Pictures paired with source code
- - - - -

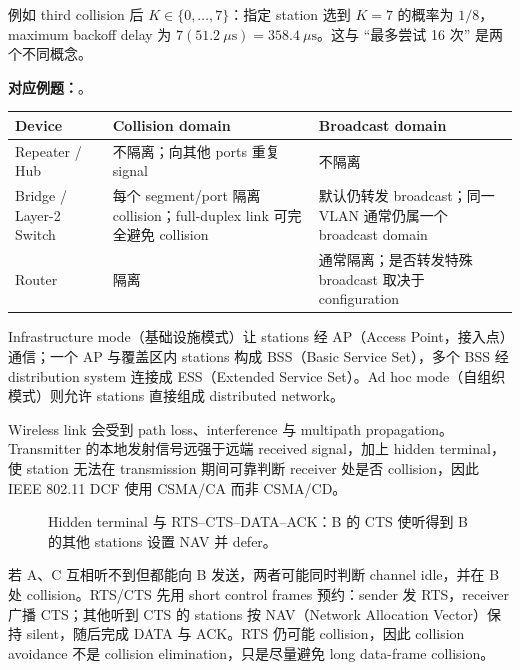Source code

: 例如 third collision 后 $K\in\{0,\ldots,7\}$：指定 station 选到 $K=7$ 的概率为 $1/8$，maximum backoff delay 为 $7(51.2\ \mu\mathrm{s})=358.4\ \mu\mathrm{s}$。这与 ``最多尝试 16 次'' 是两个不同概念。

\textbf{对应例题：}。

\begin{center}
\small
\begin{tabularx}{\textwidth}{@{}>{\raggedright\arraybackslash}p{3.0cm}XX@{}}
  \toprule
  Device & Collision domain & Broadcast domain \\
  \midrule
  Repeater / Hub & 不隔离；向其他 ports 重复 signal & 不隔离 \\
  Bridge / Layer-2 Switch & 每个 segment/port 隔离 collision；full-duplex link 可完全避免 collision & 默认仍转发 broadcast；同一 VLAN 通常仍属一个 broadcast domain \\
  Router & 隔离 & 通常隔离；是否转发特殊 broadcast 取决于 configuration \\
  \bottomrule
\end{tabularx}
\end{center}


Infrastructure mode（基础设施模式）让 stations 经 AP（Access Point，接入点）通信；一个 AP 与覆盖区内 stations 构成 BSS（Basic Service Set），多个 BSS 经 distribution system 连接成 ESS（Extended Service Set）。Ad hoc mode（自组织模式）则允许 stations 直接组成 distributed network。

Wireless link 会受到 path loss、interference 与 multipath propagation。Transmitter 的本地发射信号远强于远端 received signal，加上 hidden terminal，使 station 无法在 transmission 期间可靠判断 receiver 处是否 collision，因此 IEEE 802.11 DCF 使用 CSMA/CA 而非 CSMA/CD。

\begin{figure}[htbp]
  \centering
  \resizebox{0.96\textwidth}{!}{}
  \caption{Hidden terminal 与 RTS--CTS--DATA--ACK：B 的 CTS 使听得到 B 的其他 stations 设置 NAV 并 defer。}
  \label{fig:sc2008-l04-hidden-terminal}
\end{figure}

若 A、C 互相听不到但都能向 B 发送，两者可能同时判断 channel idle，并在 B 处 collision。RTS/CTS 先用 short control frames 预约：sender 发 RTS，receiver 广播 CTS；其他听到 CTS 的 stations 按 NAV（Network Allocation Vector）保持 silent，随后完成 DATA 与 ACK。RTS 仍可能 collision，因此 collision avoidance 不是 collision elimination，只是尽量避免 long data-frame collision。

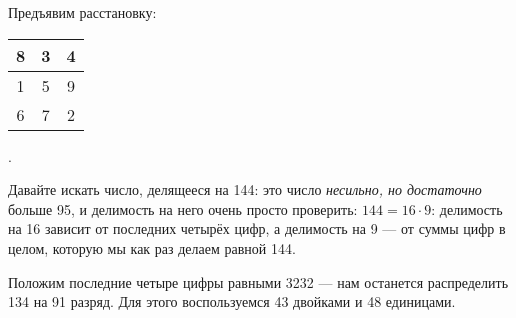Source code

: \begin{itemize}
\itA Предъявим расстановку:

\begin{center}
\begin{tabular}{|c|c|c|}
\hline
	8 & 3 & 4 \\
\hline
	1 & 5 & 9 \\
\hline
	6 & 7 & 2 \\
\hline
\end{tabular}
\end{center}

.

\itC Давайте искать число, делящееся на 144: это число {\itshape несильно, но достаточно} больше 95, и делимость на него очень просто проверить: $144 = 16\cdot 9$: делимость на 16 зависит от последних четырёх цифр, а делимость на 9 — от суммы цифр в целом, которую мы как раз делаем равной 144.

Положим последние четыре цифры равными 3232 — нам останется распределить 134 на 91 разряд. Для этого воспользуемся 43 двойками и 48 единицами.
\end{itemize}
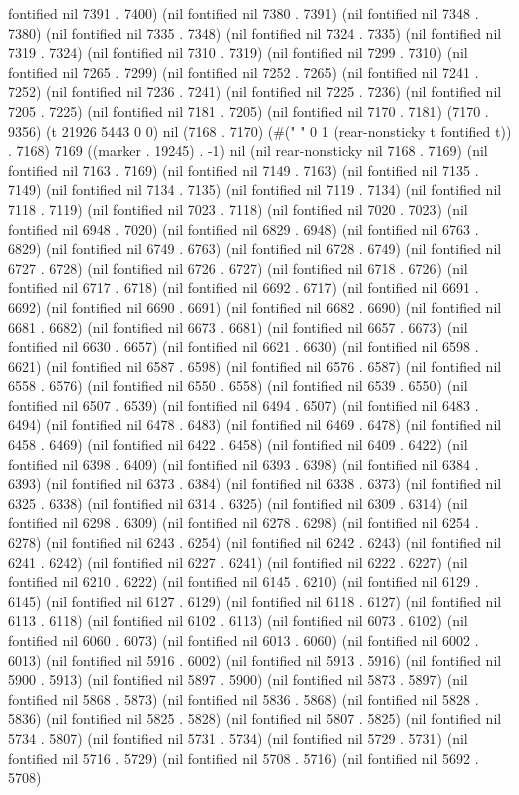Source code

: fontified nil 7391 . 7400) (nil fontified nil 7380 . 7391) (nil fontified nil 7348 . 7380) (nil fontified nil 7335 . 7348) (nil fontified nil 7324 . 7335) (nil fontified nil 7319 . 7324) (nil fontified nil 7310 . 7319) (nil fontified nil 7299 . 7310) (nil fontified nil 7265 . 7299) (nil fontified nil 7252 . 7265) (nil fontified nil 7241 . 7252) (nil fontified nil 7236 . 7241) (nil fontified nil 7225 . 7236) (nil fontified nil 7205 . 7225) (nil fontified nil 7181 . 7205) (nil fontified nil 7170 . 7181) (7170 . 9356) (t 21926 5443 0 0) nil (7168 . 7170) (#(" " 0 1 (rear-nonsticky t fontified t)) . 7168) 7169 ((marker . 19245) . -1) nil (nil rear-nonsticky nil 7168 . 7169) (nil fontified nil 7163 . 7169) (nil fontified nil 7149 . 7163) (nil fontified nil 7135 . 7149) (nil fontified nil 7134 . 7135) (nil fontified nil 7119 . 7134) (nil fontified nil 7118 . 7119) (nil fontified nil 7023 . 7118) (nil fontified nil 7020 . 7023) (nil fontified nil 6948 . 7020) (nil fontified nil 6829 . 6948) (nil fontified nil 6763 . 6829) (nil fontified nil 6749 . 6763) (nil fontified nil 6728 . 6749) (nil fontified nil 6727 . 6728) (nil fontified nil 6726 . 6727) (nil fontified nil 6718 . 6726) (nil fontified nil 6717 . 6718) (nil fontified nil 6692 . 6717) (nil fontified nil 6691 . 6692) (nil fontified nil 6690 . 6691) (nil fontified nil 6682 . 6690) (nil fontified nil 6681 . 6682) (nil fontified nil 6673 . 6681) (nil fontified nil 6657 . 6673) (nil fontified nil 6630 . 6657) (nil fontified nil 6621 . 6630) (nil fontified nil 6598 . 6621) (nil fontified nil 6587 . 6598) (nil fontified nil 6576 . 6587) (nil fontified nil 6558 . 6576) (nil fontified nil 6550 . 6558) (nil fontified nil 6539 . 6550) (nil fontified nil 6507 . 6539) (nil fontified nil 6494 . 6507) (nil fontified nil 6483 . 6494) (nil fontified nil 6478 . 6483) (nil fontified nil 6469 . 6478) (nil fontified nil 6458 . 6469) (nil fontified nil 6422 . 6458) (nil fontified nil 6409 . 6422) (nil fontified nil 6398 . 6409) (nil fontified nil 6393 . 6398) (nil fontified nil 6384 . 6393) (nil fontified nil 6373 . 6384) (nil fontified nil 6338 . 6373) (nil fontified nil 6325 . 6338) (nil fontified nil 6314 . 6325) (nil fontified nil 6309 . 6314) (nil fontified nil 6298 . 6309) (nil fontified nil 6278 . 6298) (nil fontified nil 6254 . 6278) (nil fontified nil 6243 . 6254) (nil fontified nil 6242 . 6243) (nil fontified nil 6241 . 6242) (nil fontified nil 6227 . 6241) (nil fontified nil 6222 . 6227) (nil fontified nil 6210 . 6222) (nil fontified nil 6145 . 6210) (nil fontified nil 6129 . 6145) (nil fontified nil 6127 . 6129) (nil fontified nil 6118 . 6127) (nil fontified nil 6113 . 6118) (nil fontified nil 6102 . 6113) (nil fontified nil 6073 . 6102) (nil fontified nil 6060 . 6073) (nil fontified nil 6013 . 6060) (nil fontified nil 6002 . 6013) (nil fontified nil 5916 . 6002) (nil fontified nil 5913 . 5916) (nil fontified nil 5900 . 5913) (nil fontified nil 5897 . 5900) (nil fontified nil 5873 . 5897) (nil fontified nil 5868 . 5873) (nil fontified nil 5836 . 5868) (nil fontified nil 5828 . 5836) (nil fontified nil 5825 . 5828) (nil fontified nil 5807 . 5825) (nil fontified nil 5734 . 5807) (nil fontified nil 5731 . 5734) (nil fontified nil 5729 . 5731) (nil fontified nil 5716 . 5729) (nil fontified nil 5708 . 5716) (nil fontified nil 5692 . 5708) 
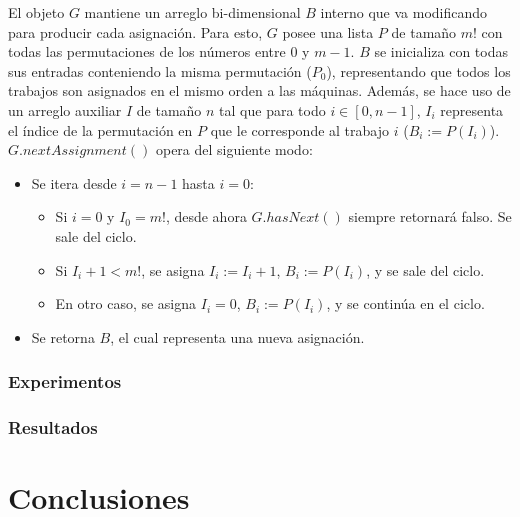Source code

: \documentclass[12pt,letterpaper]{article}
\begin{document}
	 El objeto $G$ mantiene un arreglo bi-dimensional $B$ interno que va modificando para producir cada asignación. Para esto, $G$ posee una lista $P$ de tamaño $m!$ con todas las permutaciones de los números entre $0$ y $m-1$. $B$ se inicializa con todas sus entradas conteniendo la misma permutación ($P_{0}$), representando que todos los trabajos son asignados en el mismo orden a las máquinas. Además, se hace uso de un arreglo auxiliar $I$ de tamaño $n$ tal que para todo $i \in [0,n-1]$, $I_{i}$ representa el índice de la permutación en $P$ que le corresponde al trabajo $i$ ($B_{i} := P(I_{i})$). \\
	 
$G.nextAssignment()$ opera del siguiente modo:

\begin{itemize}
\item Se itera desde $i = n-1$ hasta $i = 0$:
	\begin{itemize}
	\item Si $i = 0$ y $I_{0} = m!$, desde ahora $G.hasNext()$ siempre retornará falso. Se sale del ciclo.
	\item Si $I_{i} + 1 < m!$, se asigna $I_{i} := I_{i} + 1$, $B_{i} := P(I_{i})$, y se sale del ciclo.
	\item En otro caso, se asigna $I_{i} = 0$, $B_{i} := P(I_{i})$, y se continúa en el ciclo.
	\end{itemize}
\item Se retorna $B$, el cual representa una nueva asignación.
\end{itemize}

\subsubsection{Experimentos}

\subsubsection{Resultados}

\section{Conclusiones}

\end{document}
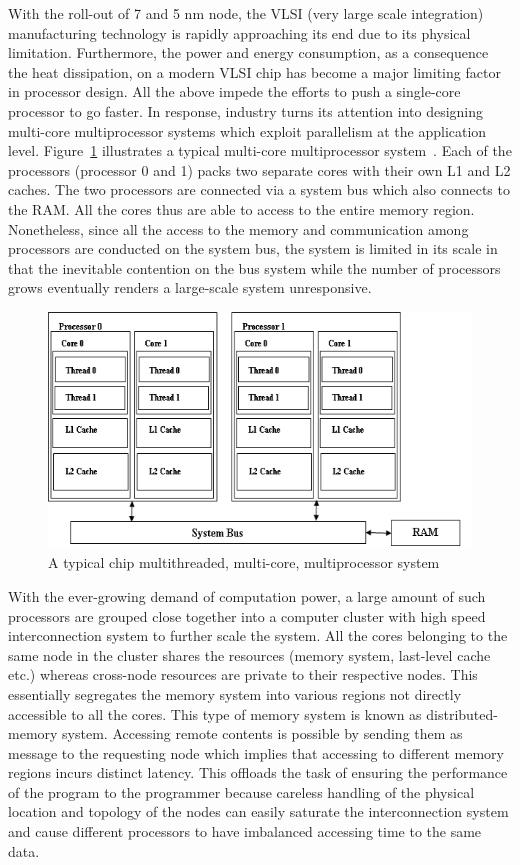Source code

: With the roll-out of 7 and 5 nm node, the VLSI (very large scale integration) 
manufacturing technology is rapidly approaching its end due to its physical 
limitation. Furthermore, the power and energy consumption, as a consequence the 
heat dissipation, on a modern VLSI chip has become a major limiting factor in 
processor design. All the above impede the efforts to push a single-core 
processor to go faster. In response, industry turns its attention into designing 
multi-core multiprocessor systems which exploit parallelism at the application 
level. Figure~\ref{fig:multicore} illustrates a typical multi-core 
multiprocessor system~\cite{ibm_multicore}. Each of the processors (processor 0 
and 1) packs two separate cores with their own L1 and L2 caches. The two 
processors are connected via a system bus which also connects to the RAM. All 
the cores thus are able to access to the entire memory region. Nonetheless, 
since all the access to the memory and communication among processors are 
conducted on the system bus, the system is limited in its scale in that the 
inevitable contention on the bus system while the number of processors grows 
eventually renders a large-scale system unresponsive.
\begin{figure}[H]
    \centerline{\includegraphics[scale=0.50]{background/figs/multicore_mp_system.png}}
    \caption{A typical chip multithreaded, multi-core, multiprocessor system}
    \label{fig:multicore}
\end{figure}

With the ever-growing demand of computation power, a large amount of such 
processors are grouped close together into a computer cluster with high speed 
interconnection system to further scale the system. All the cores belonging to 
the same node in the cluster shares the resources (memory system, last-level 
cache etc.) whereas cross-node resources are private to their respective nodes.  
This essentially segregates the memory system into various regions not directly 
accessible to all the cores. This type of memory system is known as 
distributed-memory system. Accessing remote contents is possible by sending them 
as message to the requesting node which implies that accessing to different 
memory regions incurs distinct latency.  This offloads the task of ensuring the 
performance of the program to the programmer because careless handling of the 
physical location and topology of the nodes can easily saturate the 
interconnection system and cause different processors to have imbalanced 
accessing time to the same data.

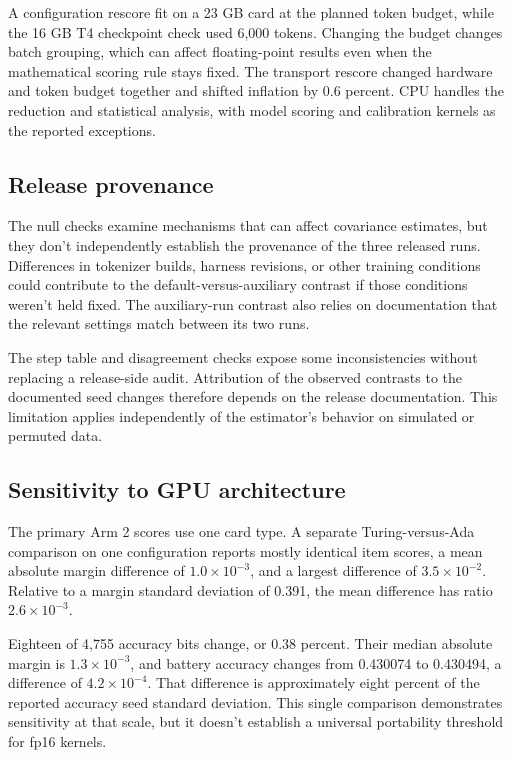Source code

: A configuration rescore fit on a 23 GB card at the planned token budget, while the 16 GB T4 checkpoint check used 6,000 tokens. Changing the budget changes batch grouping, which can affect floating-point results even when the mathematical scoring rule stays fixed. The transport rescore changed hardware and token budget together and shifted inflation by 0.6 percent. CPU handles the reduction and statistical analysis, with model scoring and calibration kernels as the reported exceptions.

\subsection{Release provenance}
The null checks examine mechanisms that can affect covariance estimates, but they don't independently establish the provenance of the three released runs. Differences in tokenizer builds, harness revisions, or other training conditions could contribute to the default-versus-auxiliary contrast if those conditions weren't held fixed. The auxiliary-run contrast also relies on documentation that the relevant settings match between its two runs.

The step table and disagreement checks expose some inconsistencies without replacing a release-side audit. Attribution of the observed contrasts to the documented seed changes therefore depends on the release documentation. This limitation applies independently of the estimator's behavior on simulated or permuted data.

\subsection{Sensitivity to GPU architecture}
The primary Arm 2 scores use one card type. A separate Turing-versus-Ada comparison on one configuration reports mostly identical item scores, a mean absolute margin difference of $1.0\times10^{-3}$, and a largest difference of $3.5\times10^{-2}$. Relative to a margin standard deviation of 0.391, the mean difference has ratio $2.6\times10^{-3}$.

Eighteen of 4,755 accuracy bits change, or 0.38 percent. Their median absolute margin is $1.3\times10^{-3}$, and battery accuracy changes from 0.430074 to 0.430494, a difference of $4.2\times10^{-4}$. That difference is approximately eight percent of the reported accuracy seed standard deviation. This single comparison demonstrates sensitivity at that scale, but it doesn't establish a universal portability threshold for fp16 kernels.

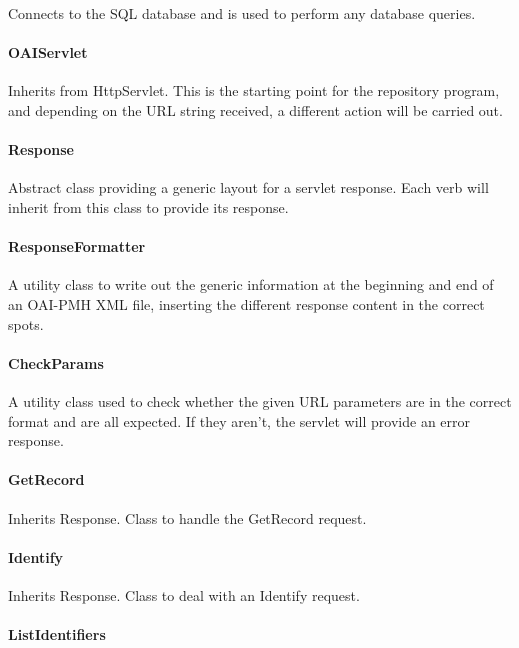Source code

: \documentclass[a4paper,11pt]{article}
\begin{document}
Connects to the SQL database and is used to perform any database queries.

\paragraph{OAIServlet}

Inherits from HttpServlet. This is the starting point for the repository program, and depending on the URL string received, a different action will be carried out.

\paragraph{Response}

Abstract class providing a generic layout for a servlet response. Each verb will inherit from this class to provide its response.

\paragraph{ResponseFormatter}

A utility class to write out the generic information at the beginning and end of an OAI-PMH XML file, inserting the different response content in the correct spots.

\paragraph{CheckParams}

A utility class used to check whether the given URL parameters are in the correct format and are all expected. If they aren't, the servlet will provide an error response.

\paragraph{GetRecord}

Inherits Response. Class to handle the GetRecord request.

\paragraph{Identify}

Inherits Response. Class to deal with an Identify request.

\paragraph{ListIdentifiers}
\end{document}
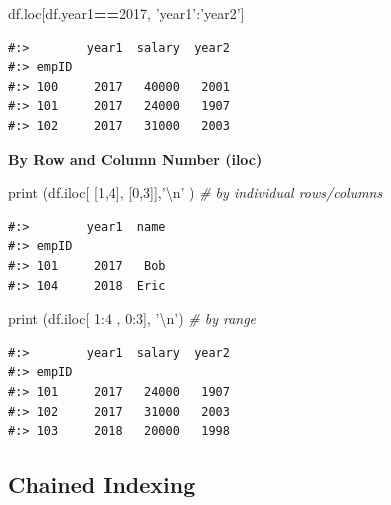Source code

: \documentclass[
]{book}
\newenvironment{Shaded}{\begin{snugshade}}{\end{snugshade}}
\newcommand{\BuiltInTok}[1]{#1}
\newcommand{\CharTok}[1]{\textcolor[rgb]{0.5,0.5,0.5}{#1}}
\newcommand{\CommentTok}[1]{\textcolor[rgb]{0.37,0.37,0.37}{\textit{#1}}}
\newcommand{\DecValTok}[1]{\textcolor[rgb]{0.06,0.06,0.06}{#1}}
\newcommand{\NormalTok}[1]{#1}
\newcommand{\OperatorTok}[1]{\textcolor[rgb]{0.43,0.43,0.43}{\textbf{#1}}}
\newcommand{\StringTok}[1]{\textcolor[rgb]{0.5,0.5,0.5}{#1}}
\begin{document}
\begin{Shaded}
\begin{Highlighting}[]
\NormalTok{df.loc[df.year1}\OperatorTok{==}\DecValTok{2017}\NormalTok{, }\StringTok{'year1'}\NormalTok{:}\StringTok{'year2'}\NormalTok{]}
\end{Highlighting}
\end{Shaded}

\begin{verbatim}
#:>        year1  salary  year2
#:> empID                      
#:> 100     2017   40000   2001
#:> 101     2017   24000   1907
#:> 102     2017   31000   2003
\end{verbatim}

\textbf{By Row and Column Number (iloc)}

\begin{Shaded}
\begin{Highlighting}[]
\BuiltInTok{print}\NormalTok{ (df.iloc[ [}\DecValTok{1}\NormalTok{,}\DecValTok{4}\NormalTok{], [}\DecValTok{0}\NormalTok{,}\DecValTok{3}\NormalTok{]],}\StringTok{'}\CharTok{\textbackslash{}n}\StringTok{'}\NormalTok{ )   }\CommentTok{# by individual rows/columns}
\end{Highlighting}
\end{Shaded}

\begin{verbatim}
#:>        year1  name
#:> empID             
#:> 101     2017   Bob
#:> 104     2018  Eric
\end{verbatim}

\begin{Shaded}
\begin{Highlighting}[]
\BuiltInTok{print}\NormalTok{ (df.iloc[  }\DecValTok{1}\NormalTok{:}\DecValTok{4}\NormalTok{ ,  }\DecValTok{0}\NormalTok{:}\DecValTok{3}\NormalTok{], }\StringTok{'}\CharTok{\textbackslash{}n}\StringTok{'}\NormalTok{)    }\CommentTok{# by range}
\end{Highlighting}
\end{Shaded}

\begin{verbatim}
#:>        year1  salary  year2
#:> empID                      
#:> 101     2017   24000   1907
#:> 102     2017   31000   2003
#:> 103     2018   20000   1998
\end{verbatim}

\hypertarget{chained-indexing}{%
\subsection{Chained Indexing}\label{chained-indexing}}
\end{document}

- - - - -

Within the entries above, find each line where "textcolor" appears; copy every one.

(FINAL ANSWER):
\newcommand{\CharTok}[1]{\textcolor[rgb]{0.5,0.5,0.5}{#1}}
\newcommand{\CommentTok}[1]{\textcolor[rgb]{0.37,0.37,0.37}{\textit{#1}}}
\newcommand{\DecValTok}[1]{\textcolor[rgb]{0.06,0.06,0.06}{#1}}
\newcommand{\OperatorTok}[1]{\textcolor[rgb]{0.43,0.43,0.43}{\textbf{#1}}}
\newcommand{\StringTok}[1]{\textcolor[rgb]{0.5,0.5,0.5}{#1}}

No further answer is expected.